On my last post in the series of Trying a New Game (Selling the System), Undreren talked about Dungeon World being hard to pitch. I think a lot of the pain in pitching the system itself (since the game frame is the same as D&D’s) has one basic opposition: habit.
In Dungeon World, unlike many systems out there, the actions taken are defined by how the player describes them, by their actions and intent, this is not mechanical. Meanwhile my players and many others out there are used to framing their thoughts and actions in a game through the system mechanics.
Completely different filters are in effect, by wanting to play and run DW I also want them to think on the character’s toes, to make them act how they want them to, and not make a choice in the character sheet or on the basic moves sheet, but after so many years of playing D&D, Storyteller and GURPS, there is little chance that will happen spontaneously.
How I plan to make it work then?
I will actually not avoid them defining what their action is mechanically, they will feel more familiarity and be more comfortable framing their minds that way at first, but I do intend to move out of that as it progresses (if at all). Whenever they spend more time looking at the character sheet or moves sheet more than to the people at the table, and I notice they are struggling to find an action there, I will switch to them and ask, “What do you do (Character Name)? Just do the awesome thing you want your character to”.
The reason is simple, they know no better, D&D has very defined abilities, Storyteller has action declaration at round start and you have little room to change actions, since the cost is not low. GURPS has so many mechanics that we have a hard time even knowing what we don’t have to make a rules reference to.

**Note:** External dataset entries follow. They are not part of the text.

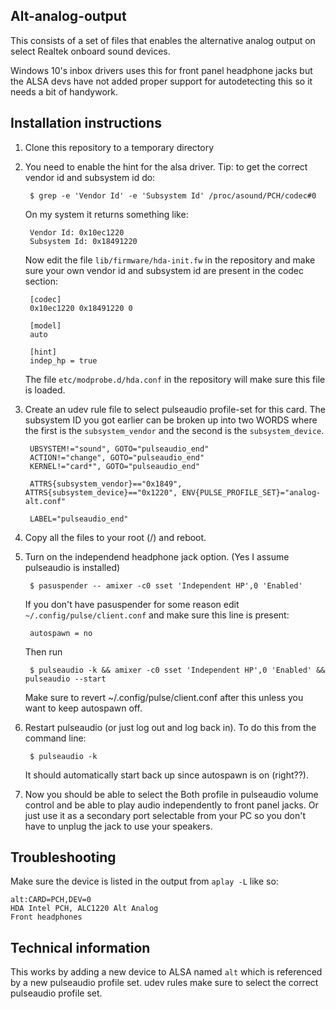 Alt-analog-output
-----------------

This consists of a set of files that enables the alternative analog output on select Realtek onboard sound devices.

Windows 10's inbox drivers uses this for front panel headphone jacks but the ALSA devs have not added proper support for autodetecting this so it needs a bit of handywork.


Installation instructions
-------------------------
1. Clone this repository to a temporary directory

2. You need to enable the hint for the alsa driver.
    Tip: to get the correct vendor id and subsystem id do:

        $ grep -e 'Vendor Id' -e 'Subsystem Id' /proc/asound/PCH/codec#0

    On my system it returns something like:

        Vendor Id: 0x10ec1220
        Subsystem Id: 0x18491220

    Now edit the file `lib/firmware/hda-init.fw` in the repository and make sure your own vendor id and subsystem id are present in the codec section:

        [codec]
        0x10ec1220 0x18491220 0

        [model]
        auto

        [hint]
        indep_hp = true

    The file `etc/modprobe.d/hda.conf` in the repository will make sure this file is loaded.

3. Create an udev rule file to select pulseaudio profile-set for this card. The subsystem ID you got earlier can be broken up into two WORDS where the first is the `subsystem_vendor` and the second is the `subsystem_device`.

        UBSYSTEM!="sound", GOTO="pulseaudio_end"
        ACTION!="change", GOTO="pulseaudio_end"
        KERNEL!="card*", GOTO="pulseaudio_end"

        ATTRS{subsystem_vendor}=="0x1849", ATTRS{subsystem_device}=="0x1220", ENV{PULSE_PROFILE_SET}="analog-alt.conf"

        LABEL="pulseaudio_end"

4. Copy all the files to your root (/) and reboot.

5. Turn on the independend headphone jack option. (Yes I assume pulseaudio is installed)

        $ pasuspender -- amixer -c0 sset 'Independent HP',0 'Enabled'

    If you don't have pasuspender for some reason edit `~/.config/pulse/client.conf` and make sure this line is present:

        autospawn = no

    Then run

        $ pulseaudio -k && amixer -c0 sset 'Independent HP',0 'Enabled' && pulseaudio --start

    Make sure to revert ~/.config/pulse/client.conf after this unless you want to keep autospawn off.

5. Restart pulseaudio (or just log out and log back in). To do this from the command line:

        $ pulseaudio -k

    It should automatically start back up since autospawn is on (right??).

6. Now you should be able to select the Both profile in pulseaudio volume control and be able to play audio independently to front panel jacks. Or just use it as a secondary port selectable from your PC so you don't have to unplug the jack to use your speakers.

Troubleshooting
---------------

Make sure the device is listed in the output from `aplay -L` like so:

    alt:CARD=PCH,DEV=0
    HDA Intel PCH, ALC1220 Alt Analog
    Front headphones

Technical information
---------------------

This works by adding a new device to ALSA named `alt` which is referenced by a new pulseaudio profile set. udev rules make sure to select the correct pulseaudio profile set.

My hopes are that they will notice that not everything is a hack and slash, defy danger actually covers more, because it has a more generic action trigger and that sometimes what they think is an action is so perfectly covered by fiction that no roll at all is covered. I marked in bold the most important thing here: Feeling the beat the system.
When players used to mechanics feel they beat the system by bringing exciting and cool descriptions, odds are they will try more of that, and repetition of success will not only make them want more, but also deliver fun to everyone at the table. This will bring a virtuous cycle where description brings more fun, which makes them want to describe it well.
fun (Photo credit: hodgers)
Fun falls, everybody takes full damage.